When considering European practitioners' attitudes towards medical knowledge it is clear to see that they had faith in Greek medicine as 'the canon still provided a coherent and systematic account of humoural medicine.' (Brunton, 2008). Arab practitioners also attempted to preserve existing humoural medicine as traditional knowledge. In addition to this, extension to this knowledge was commonly sought with new innovations and texts produced 'adding to the existing body of knowledge' (Brunton, 2008). European practitioners turned their back on some Arab translations in favour of the Greek texts, predominantly due to translation difficulties and transliteration complications. Having said that, it is clear that both Arab and European practitioners favoured Greek methods and this strengthens the view that they co-existed in medieval Europe with minor variation.

Medical knowledge and practice used by both European and Arab practitioners was based predominantly around the Hippocratic humoural system. The basis for the view that similarities far outweigh differences between the two is supported by the understanding that both groups of practitioners and scholars used the Hippocratic humoural system as the accepted theory of the makeup and working of our bodies, which became the most commonly held view of medical knowledge until the nineteenth Century in favour of French medicine.

When considering the similarities between Arab and European medicine in medieval Europe, both medical entities have little disparity, supported by their foundations being one and the same thing with only minor differences.
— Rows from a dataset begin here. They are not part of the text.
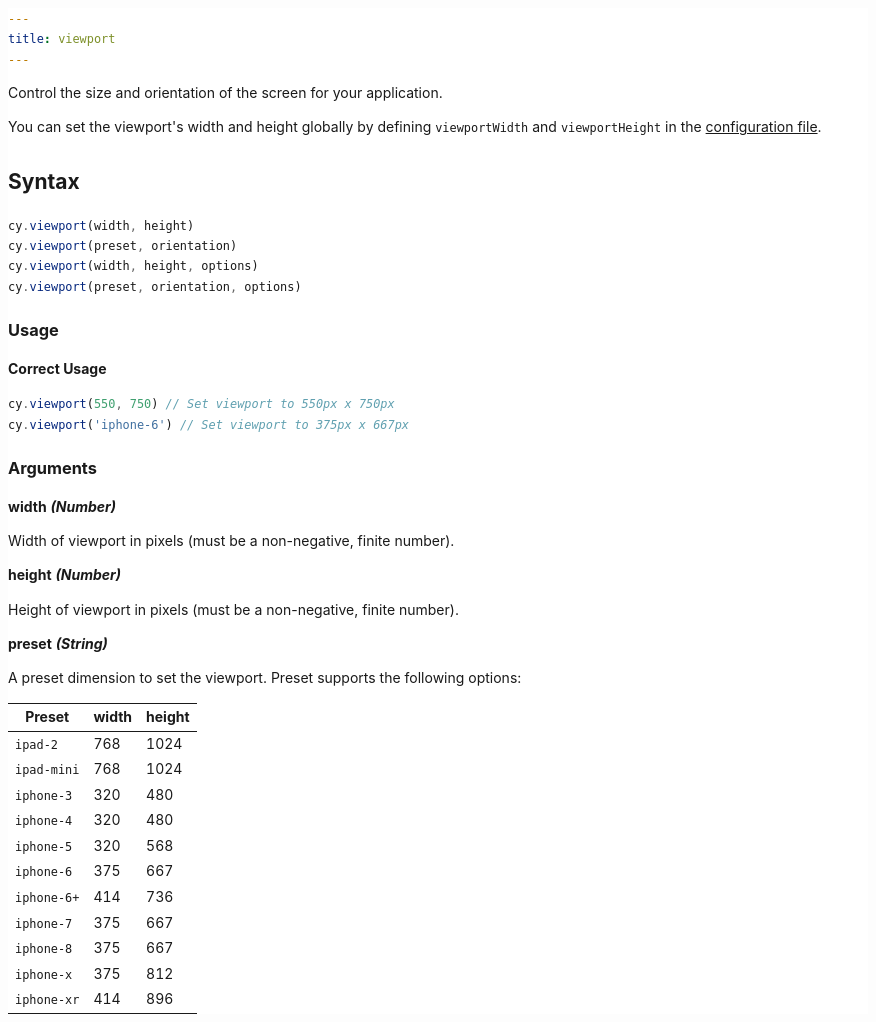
 ```yaml
---
title: viewport
---
```


Control the size and orientation of the screen for your application.

<Alert type="info">

You can set the viewport's width and height globally by defining `viewportWidth`
and `viewportHeight` in the
[configuration file](/guides/references/configuration).

</Alert>

## Syntax

```javascript
cy.viewport(width, height)
cy.viewport(preset, orientation)
cy.viewport(width, height, options)
cy.viewport(preset, orientation, options)
```

### Usage

**<Icon name="check-circle" color="green"></Icon> Correct Usage**

```javascript
cy.viewport(550, 750) // Set viewport to 550px x 750px
cy.viewport('iphone-6') // Set viewport to 375px x 667px
```

### Arguments

**<Icon name="angle-right"></Icon> width** **_(Number)_**

Width of viewport in pixels (must be a non-negative, finite number).

**<Icon name="angle-right"></Icon> height** **_(Number)_**

Height of viewport in pixels (must be a non-negative, finite number).

**<Icon name="angle-right"></Icon> preset** **_(String)_**

A preset dimension to set the viewport. Preset supports the following options:

| Preset          | width | height |
| --------------- | ----- | ------ |
| `ipad-2`        | 768   | 1024   |
| `ipad-mini`     | 768   | 1024   |
| `iphone-3`      | 320   | 480    |
| `iphone-4`      | 320   | 480    |
| `iphone-5`      | 320   | 568    |
| `iphone-6`      | 375   | 667    |
| `iphone-6+`     | 414   | 736    |
| `iphone-7`      | 375   | 667    |
| `iphone-8`      | 375   | 667    |
| `iphone-x`      | 375   | 812    |
| `iphone-xr`     | 414   | 896    |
The variation that developed between them was due to cultural differences, misconceptions with translation, and transliteration errors. To that avail, it is Arab medicine that we owe thanks to – particularly for understanding bodily functions and establishing hospitals. While Arab scholars and doctors were shaping medicine in medieval times, Europeans were in the Dark Ages and following the lead of their Arab counterparts.









Bibliography

Brunton, D. (2008) 'From Greece To The Middle East To Europe: The Transmission of Medical Knowledge' in Brown, R. (ed) Cultural Encounters (The Arts Past and Present) Chapter 5, (Pages 149 – 189.) Milton Keynes.

Ibn Sīnā, (completed in Arabic, 1025). The Canon of Medicine.

Osler, William (2004), The Evolution Of Modern Medicine, Kessinger Publishing, p. 71.